Example: A Simple Map of Voter Turnout by State

Here we use the usmap package to provide a quick look at voter turnout in 2016 across the 50 states.

library(usmap)

cps16 %>%
  as_survey_design(weights = turnout_weight) %>%
  mutate(state = STATE) %>% # necessary column name for plot_usmap
  group_by(state) %>%
  summarize(turnout = survey_mean(hurachen_turnout == "YES", na.rm = TRUE)) %>%
  plot_usmap(data = ., values = "turnout", color = "black", size = 0.1) +
  scale_fill_continuous(low = "white", high = "blue", name = "Turnout Rate", 
                        labels = scales::percent_format(accuracy = 1)) +
  theme(legend.position = "right") + labs(title = "Voter Turnout in the United States, 2016")

Vote Mode in the CPS: Election Day, Early In-Person, and Absentee/Voting by Mail

Capturing the difference between casting an in-person ballot on Election Day, an in-person ballot early at a designated location, and a ballot cast “by mail” (either absentee or in full vote-by-mail states) is difficult given the various ways that states allow for a ballot to be cast. For instance, if a state allows you to appear at a county office before or on Election Day, request an absentee ballot, and complete and submit it at that time, is that voting “in person” or “by mail”?

We will put aside these complexities to discuss how the CPS has captured this voting activity, what is called the “mode of voting”, over time. There is one major change to pay attention to. From 1996-2002, the CPS asked a single question (PES4), that included the options “In person on election day,” “In person before election day”, and “Voted by mail (absentee).” Starting in 2004 and continuing through the present, the CPS started to ask about the time that a respondent cast their ballot (PES5: “On Election Day”, “Before Election Day”) and the method by which the ballot was cast (PES6: “In Person”, “By Mail”).
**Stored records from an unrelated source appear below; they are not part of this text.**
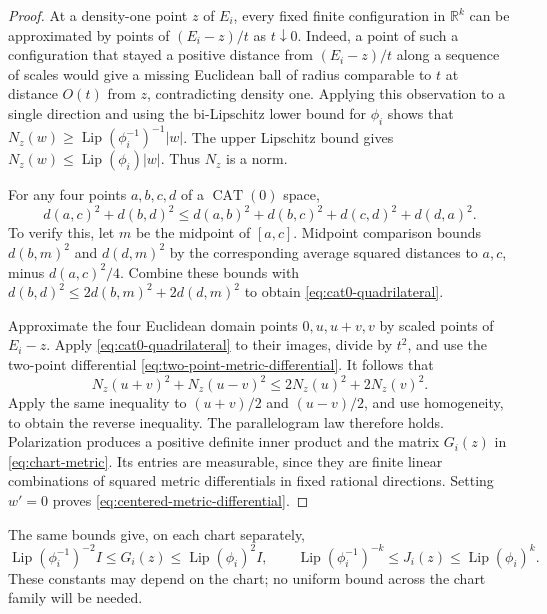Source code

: \documentclass[11pt]{article}
\numberwithin{equation}{section}
\theoremstyle{definition}
\theoremstyle{remark}
\begin{document}
\begin{proof}
At a density-one point \(z\) of \(E_i\), every fixed finite configuration
in \(\mathbb R^k\) can be approximated by points of \((E_i-z)/t\) as
\(t\downarrow0\). Indeed, a point of such a configuration that stayed
a positive distance from \((E_i-z)/t\) along a sequence of scales would
give a missing Euclidean ball of radius comparable to \(t\) at distance
\(O(t)\) from \(z\), contradicting density one. Applying this observation
to a single direction and using the bi-Lipschitz lower bound for
\(\phi_i\) shows that \(N_z(w)\ge\operatorname{Lip}(\phi_i^{-1})^{-1}|w|\).
The upper Lipschitz bound gives \(N_z(w)\le\operatorname{Lip}(\phi_i)|w|\).
Thus \(N_z\) is a norm.

For any four points \(a,b,c,d\) of a \(\operatorname{CAT}(0)\) space,
\begin{equation}
\label{eq:cat0-quadrilateral}
 d(a,c)^2+d(b,d)^2
 \le d(a,b)^2+d(b,c)^2+d(c,d)^2+d(d,a)^2.
\end{equation}
To verify this, let \(m\) be the midpoint of \([a,c]\). Midpoint
comparison bounds \(d(b,m)^2\) and \(d(d,m)^2\) by the corresponding
average squared distances to \(a,c\), minus \(d(a,c)^2/4\).
Combine these bounds with
\(d(b,d)^2\le2d(b,m)^2+2d(d,m)^2\) to obtain
\eqref{eq:cat0-quadrilateral}.

Approximate the four Euclidean domain points \(0,u,u+v,v\) by scaled
points of \(E_i-z\). Apply \eqref{eq:cat0-quadrilateral} to their images,
divide by \(t^2\), and use the two-point differential
\eqref{eq:two-point-metric-differential}. It follows that
\[
 N_z(u+v)^2+N_z(u-v)^2\le2N_z(u)^2+2N_z(v)^2.
\]
Apply the same inequality to \((u+v)/2\) and \((u-v)/2\), and use
homogeneity, to obtain the reverse inequality. The parallelogram law
therefore holds. Polarization produces a positive definite inner product
and the matrix \(G_i(z)\) in \eqref{eq:chart-metric}. Its entries are
measurable, since they are finite linear combinations of squared metric
differentials in fixed rational directions. Setting \(w'=0\) proves
\eqref{eq:centered-metric-differential}.
\end{proof}

The same bounds give, on each chart separately,
\begin{equation}
\label{eq:chart-metric-bounds}
 \operatorname{Lip}(\phi_i^{-1})^{-2}I\le G_i(z)\le\operatorname{Lip}(\phi_i)^2I,
 \qquad
 \operatorname{Lip}(\phi_i^{-1})^{-k}\le J_i(z)\le\operatorname{Lip}(\phi_i)^k.
\end{equation}
These constants may depend on the chart; no uniform bound across the
chart family will be needed.
\end{document}
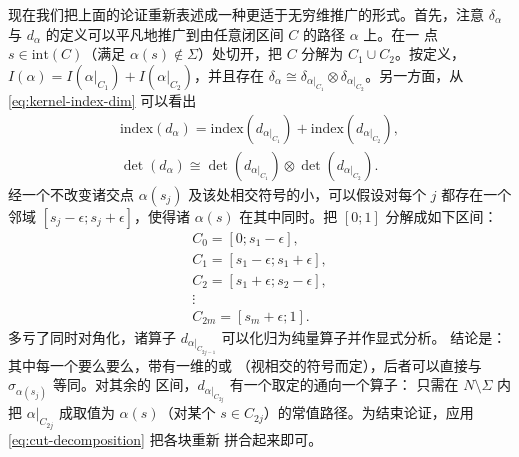 现在我们把上面的论证重新表述成一种更适于无穷维推广的形式。首先，注意 $\delta_{\alpha}$
与 $d_{\alpha}$ 的定义可以平凡地推广到由任意闭区间 $C$ \trParametrization{}的路径 $\alpha$ 上。在一
点 $s\in\mathrm{int}(C)$（满足 $\alpha(s)\notin\Sigma$）处切开，把 $C$ 分解为
$C_1\cup C_2$。按定义，$I(\alpha)=I(\alpha|_{C_1})+I(\alpha|_{C_2})$，并且存在%
\trCanonical{}\trIsomorphism{} $\delta_{\alpha}\cong\delta_{\alpha|_{C_1}}\otimes
\delta_{\alpha|_{C_2}}$。另一方面，从\eqref{eq:kernel-index-dim} 可以看出
\begin{equation}\label{eq:cut-decomposition}
\begin{gathered}
\mathrm{index}(d_{\alpha})=\mathrm{index}(d_{\alpha|_{C_1}})+
\mathrm{index}(d_{\alpha|_{C_2}}),\\
\det(d_{\alpha})\cong\det(d_{\alpha|_{C_1}})\otimes\det(d_{\alpha|_{C_2}}).
\end{gathered}
\end{equation}
经一个不改变诸交点 $\alpha(s_j)$ 及该处相交符号的小\trDeformation，可以假设对每个
$j$ 都存在一个邻域 $[s_j-\epsilon;s_j+\epsilon]$，使得诸 $\alpha(s)$ 在其中同时\trDiagonalizable{}。把 $[0;1]$ 分解成如下区间：
\begin{equation*}
\begin{gathered}
C_0=[0;s_1-\epsilon],\\
C_1=[s_1-\epsilon;s_1+\epsilon],\\
C_2=[s_1+\epsilon;s_2-\epsilon],\\
\vdots\\
C_{2m}=[s_m+\epsilon;1].
\end{gathered}
\end{equation*}
多亏了同时对角化，诸算子 $d_{\alpha|_{C_{2j-1}}}$ 可以化归为纯量算子并作显式分析。
结论是：其中每一个要么\trInjective{}要么\trSurjective，带有一维的\trKernel{}或%
\trCokernel（视相交的符号而定），后者可以直接与 $\sigma_{\alpha(s_j)}$ 等同。对其余的
区间，$d_{\alpha|_{C_{2j}}}$ 有一个取定的\trDeformation{}通向一个\trInvertible{}算子：
只需在 $N\setminus\Sigma$ 内把 $\alpha|_{C_{2j}}$ \trRetract{}成取值为 $\alpha(s)$（对某个
$s\in C_{2j}$）的常值路径。为结束论证，应用\eqref{eq:cut-decomposition} 把各块重新
拼合起来即可。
The table below provides an overview of these coding decisions:

`cpsvote` Output	Census Input
	2004-present		1996 - 2002
VRS_VOTEMETHOD_CON	PES5	PES6	PES4
Election Day	In Person	Election day	In person on election day
Early	In Person	Before Election Day	In person before election day
By Mail	By Mail	Election Day, Before Election Day	Voted by mail (absentee)

The cpsvote package creates a column labeled VRS_VOTEMETHOD_CON (vote method “consolidated”) that can be used to compare the use of Election Day, Early In-Person, and Absentee/Voting By Mail across states and over years. From 1996-2002, cpsvote uses the values in PES4. From 2004 to the present, the answers to PES5 and PES6 are combined to create a three category vote mode variable (“Election Day”, “Early”, “By Mail”). The package assumes that an answer of “By Mail” counts as absentee/voting by mail, regardless of “when” the respondent said the ballot was cast.

Example: Growth in Alternative Voting Modes

The use of early in-person voting and voting by mail has grown enormously in the past quarter century, with distinct regional patterns to the use of different modes of voting. In the code below, we first create a column labeled census_region that will allow us to make regional comparisons, and apply the survey weights to cps_allyears_10k, the 10,000 row random sample of the CPS included with cpsvote.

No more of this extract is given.